Es cierto que a Betsabé no se la justifica en la literatura rabínica el pecado cometido con David, pero en alguna medida se la destaca como la madre de Salomón, con lo que su adulterio queda minimizado por la grandeza de su descendiente. Una segunda posición, tiene una notable fuerza y, con muchas probabilidades, podría ser la razón de la inclusión de las cuatro en la genealogía de David. Todas ellas eran extranjeras. No hay una evidencia inequívoca en relación con Tamar, pero es claro que fue tomada por Judá para su hijo primogénito Er del mismo lugar a donde él había ido cuando se separó de sus hermanos (Gn. 38:1), siendo adulamita su propia esposa Hira. Adulam era una ciudad cananea (Jos. 12:15) de la región de la Sefela, en el camino entre Hebrón y Gaza. En cuanto a Rahab, no hay duda alguna que era una mujer cananea. Rut, tampoco era hebrea, sino moabita. A Betsabé no se la vincula con un pueblo determinado, pero su esposo Urías era heteo, a quien Mateo llama “el hitita”, siendo natural que ella fuera de la misma procedencia. Esto vincularía a las cuatro mujeres, no tanto por su pecado, sino por su condición de extranjeras. Lo que la Biblia está enseñando es que, el Mesías, que todos consideraban como judío, estaba emparentado también con los gentiles. El judaísmo había de dar a estas cuatro mujeres la condición de judías considerándolas para ello como prosélitas que se incorporaron al pueblo de Israel por fe en el Dios de Abraham y aceptación de su ley. Sin embargo, debe apreciarse que todas ellas eran extranjeras.

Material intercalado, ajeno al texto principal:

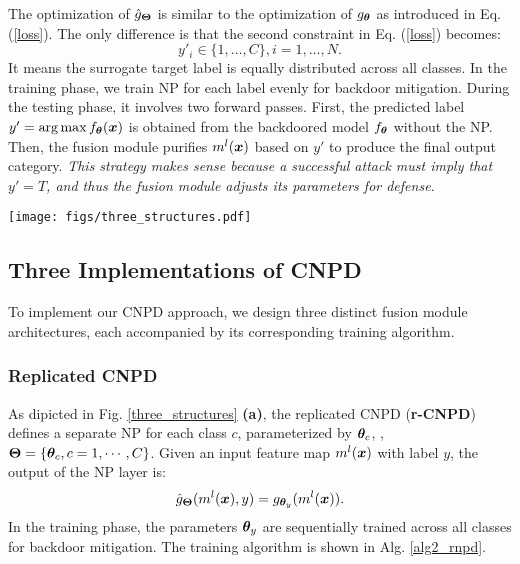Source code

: The optimization of $\hat{g}_{\bm{\Theta}}$ is similar to the optimization of $g_{\bm{\theta}}$ as introduced in Eq. (\ref{loss}). The only difference is that the second constraint in Eq. (\ref{loss}) becomes:
\begin{equation}
    y'_i \in \{1,\ldots,C\},i = 1,\ldots,N.
\end{equation}
It means the surrogate target label is equally distributed across all classes.
In the training phase, we train NP for each label evenly for backdoor mitigation. 
During the testing phase, it involves two forward passes. First, the predicted label $y'=\operatorname*{arg\,max} f_{\bm{\theta}}(\bm{x})$ is obtained from the backdoored model $f_{\bm{\theta}}$ without the NP. Then, the fusion module purifies $m^{l}(\bm{x})$ based on $y'$ to produce the final output category.
\textit{This strategy makes sense because a successful attack must imply that $y'=T$, and thus the fusion module adjusts its parameters for defense.}


\begin{figure*}
\centering
\vspace{0.5em}
\texttt{[image: figs/three\_structures.pdf]}
\caption{
\textbf{(a)}. Replicated CNPD: Each class is associated with an individual neural polarizer.
\textbf{(b)}. Embedding-based CNPD: Class information is embedded as features within the model.
\textbf{(c)}. Attention-based CNPD: Class information is used to guide the network's attention for purification.
}
\label{three_structures}
\end{figure*}
\subsection{Three Implementations of CNPD\label{sec3.4}}
To implement our CNPD approach, we design three distinct fusion module architectures, each accompanied by its corresponding training algorithm.

\subsubsection{Replicated CNPD\label{sec3.4.1}}
As dipicted in Fig. \ref{three_structures} \textbf{(a)}, the replicated CNPD (\textbf{r-CNPD}) defines a separate NP for each class $c$, parameterized by $\bm{\theta}_c$, \ie, $\bm{\Theta}=\{\bm{\theta}_c,c=1,\cdots,C\}$. Given an input feature map $m^{l}(\bm{x})$ with label $y$, the output of the NP layer is:
\begin{equation}
    \hat{g}_{\bm{\Theta}}(m^{l}(\bm{x}),y) = g_{\bm{\theta}_y}(m^{l}(\bm{x})).
\end{equation}
In the training phase, the parameters $\bm{\theta}_y$ are sequentially trained across all classes for backdoor mitigation. The training algorithm is shown in Alg. \ref{alg2_rnpd}.

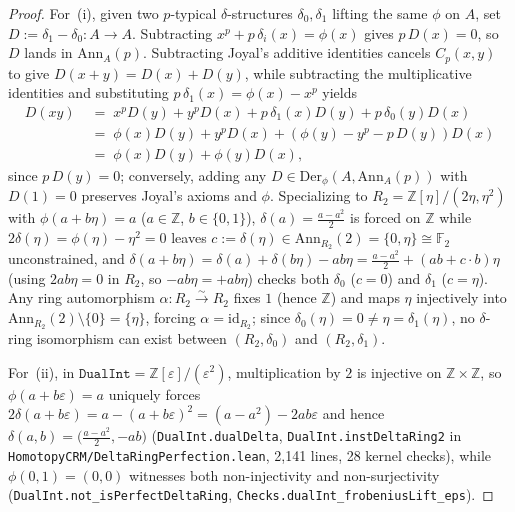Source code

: \documentclass[10pt,twoside,openright]{book}
\theoremstyle{crmplain}
\theoremstyle{crmdef}
\theoremstyle{crmremark}
\begin{document}
\begin{proof}
For~(i), given two $p$-typical $\delta$-structures $\delta_0, \delta_1$ lifting the same $\phi$ on $A$, set $D := \delta_1 - \delta_0 : A \to A$. Subtracting $x^p + p\,\delta_i(x) = \phi(x)$ gives $p\,D(x) = 0$, so $D$ lands in $\mathrm{Ann}_A(p)$. Subtracting Joyal's additive identities cancels $C_p(x, y)$ to give $D(x + y) = D(x) + D(y)$, while subtracting the multiplicative identities and substituting $p\,\delta_1(x) = \phi(x) - x^p$ yields
\[
  \begin{aligned}
    D(xy) &\;=\; x^p D(y) + y^p D(x) + p\,\delta_1(x) D(y) + p\,\delta_0(y) D(x) \\
    &\;=\; \phi(x) D(y) + y^p D(x) + (\phi(y) - y^p - p\,D(y)) D(x) \\
    &\;=\; \phi(x) D(y) + \phi(y) D(x),
  \end{aligned}
\]
since $p\,D(y) = 0$; conversely, adding any $D \in \mathrm{Der}_\phi(A, \mathrm{Ann}_A(p))$ with $D(1) = 0$ preserves Joyal's axioms and $\phi$. Specializing to $R_2 = \mathbb{Z}[\eta]/(2\eta, \eta^2)$ with $\phi(a + b\eta) = a$ ($a \in \mathbb{Z}$, $b \in \{0, 1\}$), $\delta(a) = \frac{a - a^2}{2}$ is forced on $\mathbb{Z}$ while $2\delta(\eta) = \phi(\eta) - \eta^2 = 0$ leaves $c := \delta(\eta) \in \mathrm{Ann}_{R_2}(2) = \{0, \eta\} \cong \mathbb{F}_2$ unconstrained, and $\delta(a + b\eta) = \delta(a) + \delta(b\eta) - ab\eta = \frac{a - a^2}{2} + (ab + c\cdot b)\eta$ (using $2ab\eta = 0$ in $R_2$, so $-ab\eta = +ab\eta$) checks both $\delta_0$ ($c = 0$) and $\delta_1$ ($c = \eta$). Any ring automorphism $\alpha : R_2 \xrightarrow{\sim} R_2$ fixes $1$ (hence $\mathbb{Z}$) and maps $\eta$ injectively into $\mathrm{Ann}_{R_2}(2) \setminus \{0\} = \{\eta\}$, forcing $\alpha = \mathrm{id}_{R_2}$; since $\delta_0(\eta) = 0 \neq \eta = \delta_1(\eta)$, no $\delta$-ring isomorphism can exist between $(R_2, \delta_0)$ and $(R_2, \delta_1)$.

For~(ii), in $\mathtt{DualInt} = \mathbb{Z}[\varepsilon]/(\varepsilon^2)$, multiplication by $2$ is injective on $\mathbb{Z} \times \mathbb{Z}$, so $\phi(a + b\varepsilon) = a$ uniquely forces $2\delta(a + b\varepsilon) = a - (a + b\varepsilon)^2 = (a - a^2) - 2ab\varepsilon$ and hence $\delta(a, b) = \bigl(\frac{a - a^2}{2}, -ab\bigr)$ (\texttt{DualInt.dualDelta}, \texttt{DualInt.instDeltaRing2} in \texttt{HomotopyCRM/\allowbreak DeltaRing\allowbreak Perfection.lean}, 2,141 lines, 28 kernel checks), while $\phi(0, 1) = (0, 0)$ witnesses both non-injectivity and non-surjectivity (\texttt{DualInt.not\_isPerfectDeltaRing}, \texttt{Checks.dualInt\_frobeniusLift\_eps}).
\end{proof}
\end{document}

Según la genealogía de Mateo, Rahab habría sido la tatarabuela de David (Mt. 1:5-6), cosa improbable en razón de los datos cronológicos que la misma historia bíblica proporciona. La lista de Mateo ha sido elaborada por el evangelista con el propósito de manifestar la vinculación de Jesús con David de forma que, como descendiente directo, permitía que se le llamara “Hijo de David”.



 



Notas




  1. N. Glueck. “The River Jordan”. Filadelfia, 1946; págs. 166-168. Del mismo autor: “Explorations in Eastern Palestine”. New Haven, 1951; págs. 378-382.

  2. La misma palabra aparece también en la acusación de José a sus hermanos (Gn. 42:9, 11, 16).

  3. Derivado del hebreo “zänä”, fornicar.

  4. F. Asensio. Josué. Madrid, 1958; pág. 11.